Sports, Jobs, and Taxes: The Economic Impact of Sports Teams and Stadiums

America is in the midst of a sports building boom. Professional sports teams are demanding and receiving fancy new playing facilities that are heavily subsidized by government.

October 2015 | by David Delaney

New sports facilities costing at least $500 million each have been completed or are under way in Baltimore, Charlotte, Chicago, Cincinnati, Cleveland, Milwaukee, Nashville, San Francisco, St. Louis, Seattle, Tampa, and Washington, D.C., and are in the planning stages in Boston, Dallas, Minneapolis, New York, and Pittsburgh. Major stadium renovations have been undertaken in Jacksonville and Oakland. Industry experts estimate that more than $15 billion will be spent on new facilities for professional sports teams before 2020.

Most of this $15 billion will come from public sources. The subsidy starts with the federal government, which allows state and local governments to issue tax-exempt bonds to help finance sports facilities. Tax exemption lowers interest on debt and so reduces the amount that cities and teams must pay for a stadium. Since 1975, the interest rate reduction has varied between 2.4 and 4.5 percentage points. Assuming a differential of 3 percentage points, the discounted present value loss in federal taxes for a $225 million stadium is about $70 million, or more than $2 million a year over a useful life of 30 years. Ten facilities built in the 1970s and 1980s, including the Superdome in New Orleans, the Silverdome in Pontiac, the now-obsolete Kingdome in Seattle, and Giants Stadium in the New Jersey Meadowlands, each cause an annual federal tax loss exceeding $1 million.

State and local governments pay even larger subsidies than Washington. Sports facilities now typically cost the host city more than $10 million a year. Perhaps the most successful new baseball stadium, Oriole Park at Camden Yards, costs Maryland residents $14 million a year. Renovations aren't cheap either: the net cost to local government for refurbishing the Oakland Coliseum for the Raiders was about $70 million. Most large cities are willing to spend big to attract or keep a major league franchise. But a city need not be among the nation's biggest to win a national competition for a team, as shown by the NBA's Utah Jazz's Delta Center in Salt Lake City and the Houston Oilers' football stadium in Nashville.

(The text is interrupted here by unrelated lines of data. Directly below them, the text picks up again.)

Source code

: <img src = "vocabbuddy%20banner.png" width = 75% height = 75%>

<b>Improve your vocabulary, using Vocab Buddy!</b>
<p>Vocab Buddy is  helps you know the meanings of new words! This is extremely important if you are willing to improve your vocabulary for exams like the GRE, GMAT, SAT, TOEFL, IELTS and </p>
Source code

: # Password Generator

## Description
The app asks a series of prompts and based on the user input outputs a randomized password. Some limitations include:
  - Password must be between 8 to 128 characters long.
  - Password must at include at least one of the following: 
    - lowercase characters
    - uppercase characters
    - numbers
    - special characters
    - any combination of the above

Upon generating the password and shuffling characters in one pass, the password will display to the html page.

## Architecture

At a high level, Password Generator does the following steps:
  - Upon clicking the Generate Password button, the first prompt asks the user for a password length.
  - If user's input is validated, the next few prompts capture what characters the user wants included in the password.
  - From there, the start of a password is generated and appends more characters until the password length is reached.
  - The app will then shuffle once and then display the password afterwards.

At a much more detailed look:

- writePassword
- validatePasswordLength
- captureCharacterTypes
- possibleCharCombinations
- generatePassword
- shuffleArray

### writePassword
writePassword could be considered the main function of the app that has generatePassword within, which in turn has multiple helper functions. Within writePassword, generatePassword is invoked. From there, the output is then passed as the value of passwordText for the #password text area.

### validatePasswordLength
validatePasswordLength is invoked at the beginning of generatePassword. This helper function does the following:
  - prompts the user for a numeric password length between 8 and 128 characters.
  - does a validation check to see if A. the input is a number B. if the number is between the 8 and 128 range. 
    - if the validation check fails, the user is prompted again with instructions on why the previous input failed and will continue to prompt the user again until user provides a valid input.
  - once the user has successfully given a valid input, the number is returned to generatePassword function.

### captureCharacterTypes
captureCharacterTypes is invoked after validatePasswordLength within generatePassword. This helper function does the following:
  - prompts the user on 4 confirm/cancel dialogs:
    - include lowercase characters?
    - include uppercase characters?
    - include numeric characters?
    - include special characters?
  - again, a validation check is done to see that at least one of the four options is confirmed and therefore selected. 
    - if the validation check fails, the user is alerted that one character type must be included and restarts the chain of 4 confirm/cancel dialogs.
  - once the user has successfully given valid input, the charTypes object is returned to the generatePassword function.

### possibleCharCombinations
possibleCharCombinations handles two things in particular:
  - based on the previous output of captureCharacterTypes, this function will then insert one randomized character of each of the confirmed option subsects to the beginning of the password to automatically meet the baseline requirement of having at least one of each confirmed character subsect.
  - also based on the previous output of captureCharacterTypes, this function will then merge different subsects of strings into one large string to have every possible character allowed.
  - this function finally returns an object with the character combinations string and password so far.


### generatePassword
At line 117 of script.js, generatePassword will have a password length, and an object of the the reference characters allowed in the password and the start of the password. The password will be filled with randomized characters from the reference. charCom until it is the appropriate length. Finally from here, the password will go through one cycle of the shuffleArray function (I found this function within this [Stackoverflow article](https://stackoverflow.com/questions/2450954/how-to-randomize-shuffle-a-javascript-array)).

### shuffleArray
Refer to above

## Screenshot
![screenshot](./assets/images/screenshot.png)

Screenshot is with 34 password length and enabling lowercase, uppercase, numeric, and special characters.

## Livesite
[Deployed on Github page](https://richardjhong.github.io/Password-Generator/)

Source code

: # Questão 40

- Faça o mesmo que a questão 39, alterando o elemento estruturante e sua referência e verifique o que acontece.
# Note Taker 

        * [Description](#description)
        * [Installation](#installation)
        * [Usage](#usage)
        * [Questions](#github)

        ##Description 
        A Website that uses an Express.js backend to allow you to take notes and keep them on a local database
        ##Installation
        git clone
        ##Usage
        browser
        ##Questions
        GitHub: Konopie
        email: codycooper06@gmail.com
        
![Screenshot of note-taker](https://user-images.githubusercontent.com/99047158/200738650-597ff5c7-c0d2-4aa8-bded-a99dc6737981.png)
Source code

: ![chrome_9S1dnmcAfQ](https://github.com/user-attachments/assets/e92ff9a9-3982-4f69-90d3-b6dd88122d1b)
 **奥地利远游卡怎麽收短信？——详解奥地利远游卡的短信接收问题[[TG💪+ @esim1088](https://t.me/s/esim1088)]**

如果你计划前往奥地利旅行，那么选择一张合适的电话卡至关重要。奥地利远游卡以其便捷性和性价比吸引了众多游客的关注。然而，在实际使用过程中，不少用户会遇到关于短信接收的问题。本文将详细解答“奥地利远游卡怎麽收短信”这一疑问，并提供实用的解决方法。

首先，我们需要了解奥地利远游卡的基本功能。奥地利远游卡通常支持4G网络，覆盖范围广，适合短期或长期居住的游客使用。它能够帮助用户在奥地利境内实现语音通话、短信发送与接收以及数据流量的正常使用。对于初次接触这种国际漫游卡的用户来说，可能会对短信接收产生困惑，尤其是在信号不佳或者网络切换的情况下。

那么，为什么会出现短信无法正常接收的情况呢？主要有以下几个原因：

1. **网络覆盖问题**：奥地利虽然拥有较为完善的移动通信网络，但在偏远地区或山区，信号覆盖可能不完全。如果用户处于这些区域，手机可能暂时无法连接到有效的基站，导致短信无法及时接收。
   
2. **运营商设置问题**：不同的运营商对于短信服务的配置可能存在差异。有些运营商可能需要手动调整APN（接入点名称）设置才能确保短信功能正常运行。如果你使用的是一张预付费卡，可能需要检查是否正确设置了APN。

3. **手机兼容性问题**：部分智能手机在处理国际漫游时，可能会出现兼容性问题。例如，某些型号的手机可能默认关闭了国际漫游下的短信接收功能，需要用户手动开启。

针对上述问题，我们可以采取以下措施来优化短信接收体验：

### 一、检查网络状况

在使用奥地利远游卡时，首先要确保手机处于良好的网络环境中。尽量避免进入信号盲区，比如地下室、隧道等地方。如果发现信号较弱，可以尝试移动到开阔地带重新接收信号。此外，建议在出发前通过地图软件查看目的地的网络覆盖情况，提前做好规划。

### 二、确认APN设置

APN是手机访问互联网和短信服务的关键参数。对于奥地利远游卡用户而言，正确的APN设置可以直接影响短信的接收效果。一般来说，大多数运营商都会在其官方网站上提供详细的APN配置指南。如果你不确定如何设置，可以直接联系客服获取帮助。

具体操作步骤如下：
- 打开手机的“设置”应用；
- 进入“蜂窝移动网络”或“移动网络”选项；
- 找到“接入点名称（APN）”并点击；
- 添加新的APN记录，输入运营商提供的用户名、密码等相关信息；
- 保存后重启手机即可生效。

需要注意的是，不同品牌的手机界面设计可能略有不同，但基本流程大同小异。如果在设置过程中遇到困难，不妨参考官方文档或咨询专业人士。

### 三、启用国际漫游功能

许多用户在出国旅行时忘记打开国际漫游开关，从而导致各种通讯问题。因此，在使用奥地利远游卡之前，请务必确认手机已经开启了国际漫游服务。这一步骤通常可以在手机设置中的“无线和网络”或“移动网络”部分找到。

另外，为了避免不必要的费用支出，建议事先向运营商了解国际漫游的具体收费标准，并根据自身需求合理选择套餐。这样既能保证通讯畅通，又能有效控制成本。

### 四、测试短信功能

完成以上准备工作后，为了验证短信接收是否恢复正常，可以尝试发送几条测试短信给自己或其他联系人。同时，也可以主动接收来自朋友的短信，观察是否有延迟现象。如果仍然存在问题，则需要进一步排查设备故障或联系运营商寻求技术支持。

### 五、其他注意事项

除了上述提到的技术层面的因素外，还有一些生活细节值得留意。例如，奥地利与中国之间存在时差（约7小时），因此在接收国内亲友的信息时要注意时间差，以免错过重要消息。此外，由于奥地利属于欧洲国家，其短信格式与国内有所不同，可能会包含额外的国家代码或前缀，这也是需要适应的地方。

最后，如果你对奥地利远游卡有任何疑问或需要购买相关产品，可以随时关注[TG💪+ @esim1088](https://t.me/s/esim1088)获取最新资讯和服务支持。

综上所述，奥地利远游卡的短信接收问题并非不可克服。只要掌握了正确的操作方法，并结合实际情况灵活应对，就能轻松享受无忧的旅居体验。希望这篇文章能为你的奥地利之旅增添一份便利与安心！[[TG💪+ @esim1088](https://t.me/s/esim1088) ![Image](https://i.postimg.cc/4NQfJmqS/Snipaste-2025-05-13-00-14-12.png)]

Why Cities Subsidize Sports

The economic rationale for cities' willingness to subsidize sports facilities is revealed in the campaign slogan for a new stadium for the San Francisco 49ers: "Build the Stadium—Create the Jobs!" Proponents claim that sports facilities improve the local economy in four ways. First, building the facility creates construction jobs. Second, people who attend games or work for the team generate new spending in the community, expanding local employment. Third, a team attracts tourists and companies to the host city, further increasing local spending and jobs. Finally, all this new spending has a "multiplier effect" as increased local income causes still more new spending and job creation. Advocates argue that new stadiums spur so much economic growth that they are self-financing: subsidies are offset by revenues from ticket taxes, sales taxes on concessions and other spending outside the stadium, and property tax increases arising from the stadium's economic impact.

Economic growth takes place when a community's resources—people, capital investments, and natural resources like land—become more productive. Increased productivity can arise in two ways: from economically beneficial specialization by the community for the purpose of trading with other regions or from local value added that is higher than other uses of local workers, land, and investments. Building a stadium is good for the local economy only if a stadium is the most productive way to make capital investments and use its workers.

A professional sports team, therefore, creates a "public good" or "externality"—a benefit enjoyed by consumers who follow sports regardless of whether they help pay for it. The magnitude of this benefit is unknown, and is not shared by everyone; nevertheless, it exists. As a result, sports fans are likely to accept higher taxes or reduced public services to attract or keep a team, even if they do not attend games themselves. These fans, supplemented and mobilized by teams, local media, and local interests that benefit directly from a stadium, constitute the base of political support for subsidized sports facilities.